** YOUR INSTRUCTIONS **
Below are records. Find each line in them that holds the word "href" and copy it.

***** DATA

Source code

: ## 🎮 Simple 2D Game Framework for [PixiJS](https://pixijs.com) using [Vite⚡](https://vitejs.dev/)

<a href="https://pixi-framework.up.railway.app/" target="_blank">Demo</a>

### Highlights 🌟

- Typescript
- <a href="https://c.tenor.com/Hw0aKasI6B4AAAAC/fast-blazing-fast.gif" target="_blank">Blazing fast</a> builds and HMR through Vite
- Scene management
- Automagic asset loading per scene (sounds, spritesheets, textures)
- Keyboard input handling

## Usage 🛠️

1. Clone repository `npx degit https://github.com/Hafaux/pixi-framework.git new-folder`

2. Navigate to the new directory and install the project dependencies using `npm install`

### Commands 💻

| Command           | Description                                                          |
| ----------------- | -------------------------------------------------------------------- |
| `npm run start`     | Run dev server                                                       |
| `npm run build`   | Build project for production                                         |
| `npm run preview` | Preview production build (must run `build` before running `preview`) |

**********
***** DATA

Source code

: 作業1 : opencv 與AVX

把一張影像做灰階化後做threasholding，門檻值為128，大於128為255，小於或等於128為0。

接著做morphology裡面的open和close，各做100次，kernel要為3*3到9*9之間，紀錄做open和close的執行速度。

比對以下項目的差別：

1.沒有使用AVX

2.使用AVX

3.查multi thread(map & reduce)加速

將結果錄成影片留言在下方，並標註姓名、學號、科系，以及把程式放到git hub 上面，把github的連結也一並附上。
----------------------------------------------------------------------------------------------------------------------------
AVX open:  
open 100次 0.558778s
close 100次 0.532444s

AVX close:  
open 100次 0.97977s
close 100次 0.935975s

**********

** ANSWER TO THIS EXERCISE **
<a href="https://pixi-framework.up.railway.app/" target="_blank">Demo</a>
- <a href="https://c.tenor.com/Hw0aKasI6B4AAAAC/fast-blazing-fast.gif" target="_blank">Blazing fast</a> builds and HMR through Vite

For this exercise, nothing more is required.